What is needed is an exact repetition of the lines below, from the first one through the one holding "## Developer Setup", with no pictures and nothing else.

*** Opening Record extracts ***

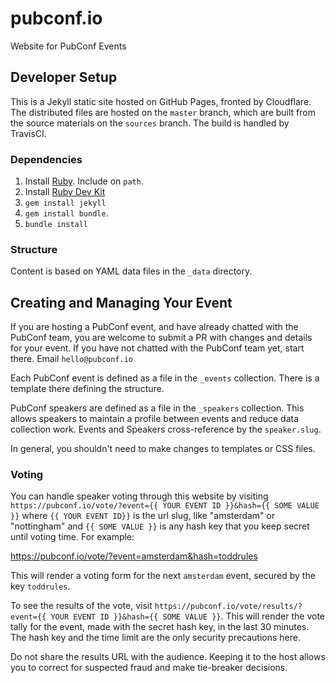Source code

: # pubconf.io
Website for PubConf Events

## Developer Setup

This is a Jekyll static site hosted on GitHub Pages, fronted by Cloudflare. The distributed files are hosted on the `master` branch, which are built from the source materials on the `sources` branch. The build is handled by TravisCI.

### Dependencies

1. Install [Ruby](http://rubyinstaller.org/). Include on `path`.
2. Install [Ruby Dev Kit](https://github.com/oneclick/rubyinstaller/wiki/Development-Kit)
3. `gem install jekyll`
4. `gem install bundle`.
5. `bundle install`

### Structure

Content is based on YAML data files in the `_data` directory.

## Creating and Managing Your Event

If you are hosting a PubConf event, and have already chatted with the PubConf team, you are welcome to submit a PR with changes and details for your event. If you have not chatted with the PubConf team yet, start there. Email `hello@pubconf.io`

Each PubConf event is defined as a file in the `_events` collection. There is a template there defining the structure.

PubConf speakers are defined as a file in the `_speakers` collection. This allows speakers to maintain a profile between events and reduce data collection work. Events and Speakers cross-reference by the `speaker.slug`.

In general, you shouldn't need to make changes to templates or CSS files.

### Voting

You can handle speaker voting through this website by visiting `https://pubconf.io/vote/?event={{ YOUR EVENT ID }}&hash={{ SOME VALUE }}` where `{{ YOUR EVENT ID}}` is the url slug, like "amsterdam" or "nottingham" and `{{ SOME VALUE }}` is any hash key that you keep secret until voting time. For example:

https://pubconf.io/vote/?event=amsterdam&hash=toddrules

This will render a voting form for the next `amsterdam` event, secured by the key `toddrules`.

To see the results of the vote, visit `https://pubconf.io/vote/results/?event={{ YOUR EVENT ID }}&hash={{ SOME VALUE }}`. This will render the vote tally for the event, made with the secret hash key, in the last 30 minutes. The hash key and the time limit are the only security precautions here.

Do not share the results URL with the audience. Keeping it to the host allows you to correct for suspected fraud and make tie-breaker decisions.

*** Closing Record extracts ***

Expected answer |
Source code

: # pubconf.io
Website for PubConf Events

## Developer Setup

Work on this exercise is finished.